- Directed by: Lex Marinos
- Written by: Peter Yeldham
- Produced by: Patric Juillet Antony I. Ginnane (executive)
- Starring: Wendy Hughes John Hargreaves Norman Kaye
- Release date: 1988;
- Country: Australia
- Language: English
- Budget: A$3.5 million

= Boundaries of the Heart =

Boundaries of the Heart is a 1988 film starring Wendy Hughes.

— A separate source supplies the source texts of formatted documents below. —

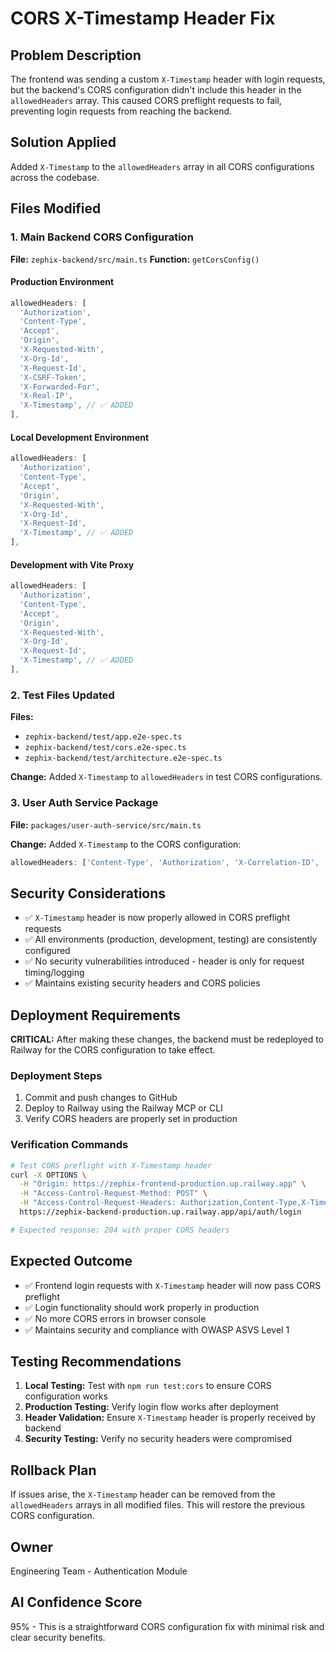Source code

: # CORS X-Timestamp Header Fix

## Problem Description
The frontend was sending a custom `X-Timestamp` header with login requests, but the backend's CORS configuration didn't include this header in the `allowedHeaders` array. This caused CORS preflight requests to fail, preventing login requests from reaching the backend.

## Solution Applied
Added `X-Timestamp` to the `allowedHeaders` array in all CORS configurations across the codebase.

## Files Modified

### 1. Main Backend CORS Configuration
**File:** `zephix-backend/src/main.ts`
**Function:** `getCorsConfig()`

#### Production Environment
```typescript
allowedHeaders: [
  'Authorization',
  'Content-Type',
  'Accept',
  'Origin',
  'X-Requested-With',
  'X-Org-Id',
  'X-Request-Id',
  'X-CSRF-Token',
  'X-Forwarded-For',
  'X-Real-IP',
  'X-Timestamp', // ✅ ADDED
],
```

#### Local Development Environment
```typescript
allowedHeaders: [
  'Authorization',
  'Content-Type',
  'Accept',
  'Origin',
  'X-Requested-With',
  'X-Org-Id',
  'X-Request-Id',
  'X-Timestamp', // ✅ ADDED
],
```

#### Development with Vite Proxy
```typescript
allowedHeaders: [
  'Authorization',
  'Content-Type',
  'Accept',
  'Origin',
  'X-Requested-With',
  'X-Org-Id',
  'X-Request-Id',
  'X-Timestamp', // ✅ ADDED
],
```

### 2. Test Files Updated
**Files:**
- `zephix-backend/test/app.e2e-spec.ts`
- `zephix-backend/test/cors.e2e-spec.ts`
- `zephix-backend/test/architecture.e2e-spec.ts`

**Change:** Added `X-Timestamp` to `allowedHeaders` in test CORS configurations.

### 3. User Auth Service Package
**File:** `packages/user-auth-service/src/main.ts`

**Change:** Added `X-Timestamp` to the CORS configuration:
```typescript
allowedHeaders: ['Content-Type', 'Authorization', 'X-Correlation-ID', 'X-MFA-Token', 'X-Timestamp']
```

## Security Considerations
- ✅ `X-Timestamp` header is now properly allowed in CORS preflight requests
- ✅ All environments (production, development, testing) are consistently configured
- ✅ No security vulnerabilities introduced - header is only for request timing/logging
- ✅ Maintains existing security headers and CORS policies

## Deployment Requirements
**CRITICAL:** After making these changes, the backend must be redeployed to Railway for the CORS configuration to take effect.

### Deployment Steps
1. Commit and push changes to GitHub
2. Deploy to Railway using the Railway MCP or CLI
3. Verify CORS headers are properly set in production

### Verification Commands
```bash
# Test CORS preflight with X-Timestamp header
curl -X OPTIONS \
  -H "Origin: https://zephix-frontend-production.up.railway.app" \
  -H "Access-Control-Request-Method: POST" \
  -H "Access-Control-Request-Headers: Authorization,Content-Type,X-Timestamp" \
  https://zephix-backend-production.up.railway.app/api/auth/login

# Expected response: 204 with proper CORS headers
```

## Expected Outcome
- ✅ Frontend login requests with `X-Timestamp` header will now pass CORS preflight
- ✅ Login functionality should work properly in production
- ✅ No more CORS errors in browser console
- ✅ Maintains security and compliance with OWASP ASVS Level 1

## Testing Recommendations
1. **Local Testing:** Test with `npm run test:cors` to ensure CORS configuration works
2. **Production Testing:** Verify login flow works after deployment
3. **Header Validation:** Ensure `X-Timestamp` header is properly received by backend
4. **Security Testing:** Verify no security headers were compromised

## Rollback Plan
If issues arise, the `X-Timestamp` header can be removed from the `allowedHeaders` arrays in all modified files. This will restore the previous CORS configuration.

## Owner
Engineering Team - Authentication Module

## AI Confidence Score
95% - This is a straightforward CORS configuration fix with minimal risk and clear security benefits.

It was shot in Coolgardie, near Kalgoorlie in Western Australia.

== Plot ==
Shearer Andy (John Hargreaves) returns to Coolgardie, as he's done every year since he was a young shearer. Stella (Wendy Hughes) welcomes Andy warmly but her interest cools as old tensions between them are renewed. A young English schoolteacher finds himself stranded when his car breaks down. Stella helps him recover from sunstroke and seduces him. Andy realises that Stella has used him for years, playing his attentions off against any man who takes her fancy. He decides to sell his horses and truck and leave for Sydney.

==Cast==

- Wendy Hughes as Stella Marsden
- John Hargreaves as Andy Ford
- Norman Kaye as Billy Marsden
- Max Cullen as Blanco White
- Michael Siberry as Arthur Pearson
- John Clayton as Sergeant Riley
- Julie Nihill as June Thompson
- Vivienne Garrett as Freda

==Stella==
The movie was based on Stella, a 1963 British TV play. It was written by Australian Peter Yeldham and features several Australians in the cast.

===Premise===
Stella, a barmaid, is turning 40 and reflects on her life.

===Cast===
- Katherine Blake as Stella
- Duncan Lamont
- Reg Lye as Blanco White
- Joseph O'Conor as Billy
- Charles Tingwell as Arthur Pearson
- Wendy Gifford as June Thompson

===Production===
It was inspired by a person in a bar Yeldham saw when seventeen.

The play was well received and screened in a number of countries.

The play was adapted for radio in 1964.

== Release ==
The film went straight to video, via distributor Filmpac, but the only versions available were cropped in 4:3 format.